Zanim zaczniemy, muszę jeszcze uprzedzić, że będę posługiwać się przymiotnikiem wyjątkowy (to słówko mogło wam już mignąć), lecz nigdy w odniesieniu do dziecka czy dorosłego żyjącego z niepełnosprawnością. Jasne, nie przeczę, nasze dzieci są wyjątkowe. Szalenie interesujące. Ba, są nawet niezwykłe, lecz to przecież wcale ich nie wyróżnia (przecież każde dziecko jest szczególne i niepowtarzalne, czyż nie?). Wyróżnianie naszych dzieci oznaczałoby, że te, które na papierze są „typowe”, stanowią jednorodną grupę, a to stwierdzenie jest tak dalekie od prawdy, jak to tylko możliwe. Gdybym musiała uciec się do niesprawiedliwego uogólnienia i naiwnie założyć, że życie poddaje się jakimkolwiek schematom, powiedziałabym najwyżej, że niepełnosprawne dzieci kroczą przez życie mniej przewidywalną ścieżką niż inne.

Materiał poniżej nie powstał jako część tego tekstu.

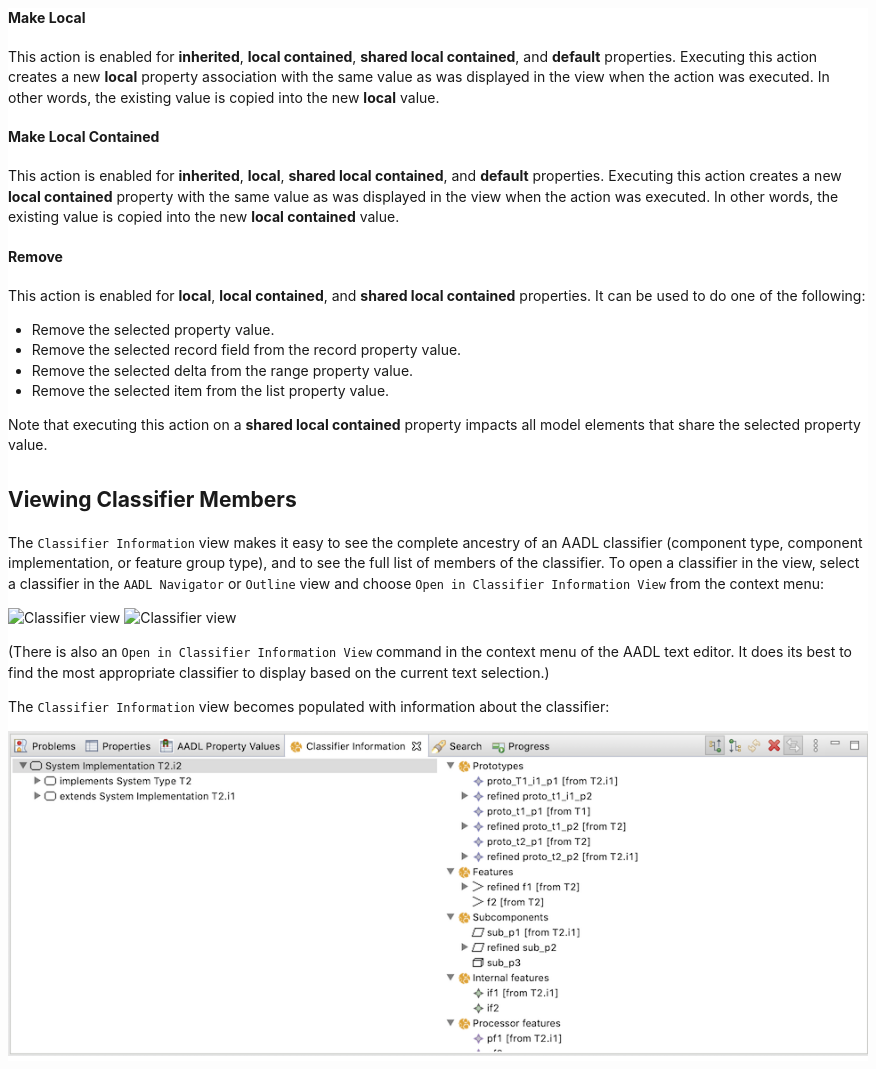 

#### Make Local

This action is enabled for **inherited**, **local contained**, **shared local contained**, and **default** properties.  Executing this action creates a new **local** property association with the same value as was displayed in the view when the action was executed.  In other words, the existing value is copied into the new **local** value.



#### Make Local Contained

This action is enabled for **inherited**, **local**, **shared local contained**, and **default** properties.  Executing this action creates a new **local contained** property with the same value as was displayed in the view when the action was executed.  In other words, the existing value is copied into the new **local contained** value.



#### Remove

This action is enabled for **local**, **local contained**, and **shared local contained** properties.  It can be used to do one of the following:

* Remove the selected property value.
* Remove the selected record field from the record property value.
* Remove the selected delta from the range property value.
* Remove the selected item from the list property value.

Note that executing this action on a **shared local contained** property impacts all model elements that share the selected property value.



## <span id="classifierView">Viewing Classifier Members</span>

The `Classifier Information` view makes it easy to see the complete ancestry of an AADL classifier (component type, component implementation, or feature group type), and to see the full list of members of the classifier.  To open a classifier in the view, select a classifier in the `AADL Navigator` or `Outline` view and choose `Open in Classifier Information View` from the context menu:

![Classifier view](images/OSATEUserGuide/AADLNavigator_OpenInClassifierInfoView.png)
![Classifier view](images/OSATEUserGuide/Outline_OpenInClassifierInfoView.png)

(There is also an `Open in Classifier Information View` command in the context menu of the AADL text editor.  It does its best to find the most appropriate classifier to display based on the current text selection.)

The `Classifier Information` view becomes populated with information about the classifier:

![Classifier view](images/OSATEUserGuide/classifierView1.png)
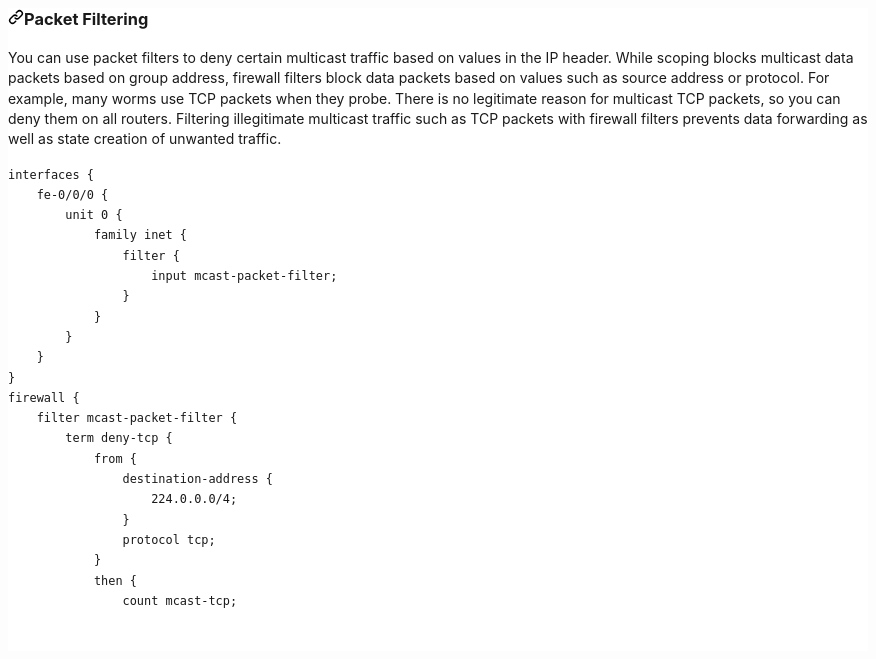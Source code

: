 <h3 dir="auto"><a id="user-content-packet-filtering" class="anchor" aria-hidden="true" href="#packet-filtering"><svg class="octicon octicon-link" viewBox="0 0 16 16" version="1.1" width="16" height="16" aria-hidden="true"><path fill-rule="evenodd" d="M7.775 3.275a.75.75 0 001.06 1.06l1.25-1.25a2 2 0 112.83 2.83l-2.5 2.5a2 2 0 01-2.83 0 .75.75 0 00-1.06 1.06 3.5 3.5 0 004.95 0l2.5-2.5a3.5 3.5 0 00-4.95-4.95l-1.25 1.25zm-4.69 9.64a2 2 0 010-2.83l2.5-2.5a2 2 0 012.83 0 .75.75 0 001.06-1.06 3.5 3.5 0 00-4.95 0l-2.5 2.5a3.5 3.5 0 004.95 4.95l1.25-1.25a.75.75 0 00-1.06-1.06l-1.25 1.25a2 2 0 01-2.83 0z"></path></svg></a>Packet Filtering</h3>
<p dir="auto">You can use packet filters to deny certain multicast traffic based on values in the IP header. While scoping blocks multicast data packets based on group address, firewall filters block data packets based on values such as source address or protocol. For example, many worms use TCP packets when they probe. There is no legitimate reason for multicast TCP packets, so you can deny them on all routers. Filtering illegitimate multicast traffic such as TCP packets with firewall filters prevents data forwarding as well as state creation of unwanted traffic.</p>
<div class="snippet-clipboard-content notranslate position-relative overflow-auto" data-snippet-clipboard-copy-content="interfaces {
    fe-0/0/0 {
        unit 0 {
            family inet {
                filter {
                    input mcast-packet-filter;
                }
            }
        }
    }
}
firewall {
    filter mcast-packet-filter {
        term deny-tcp {
            from {
                destination-address {
                    224.0.0.0/4;
                }
                protocol tcp;
            }
            then {
                count mcast-tcp;
                discard;             }
        }
        term allow-everything-else {
            then accept;
        }
    }
} "><pre class="notranslate"><code>interfaces {
    fe-0/0/0 {
        unit 0 {
            family inet {
                filter {
                    input mcast-packet-filter;
                }
            }
        }
    }
}
firewall {
    filter mcast-packet-filter {
        term deny-tcp {
            from {
                destination-address {
                    224.0.0.0/4;
                }
                protocol tcp;
            }
            then {
                count mcast-tcp;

Wyjątkowość, którą ta książka odkrywa, stanowi raczej skutek wpływu, jaki nietypowe dzieci wywierają na resztę świata. Niepełnosprawność sama w sobie, sprowadzona z krainy abstrakcji i ucieleśniona w dziecku, staje się niepozorna, wtórna wobec wyjątkowości otaczających ją rodzin i społeczności. To tylko jedna z lekcji, jakie przyswoiłam przez ostatnie dwa lata.

Mam nadzieję, że książka obdarzy was tym, czego ja nie dostałam, gdy usłyszałam diagnozę Arlo. Mam nadzieję, że poszerzy wasze spojrzenie na kwestię niepełnosprawności. Mam nadzieję, że znajdziecie w niej coś, co podniesie was na duchu, że zdołacie dzięki niej ujrzeć przebłysk szczęśliwej przyszłości i że spotkacie na jej kartach ludzi, którzy powiedzą, że wszystko będzie dobrze. Bo będzie. W końcu znaleźliście się przecież w bardzo dobrym towarzystwie.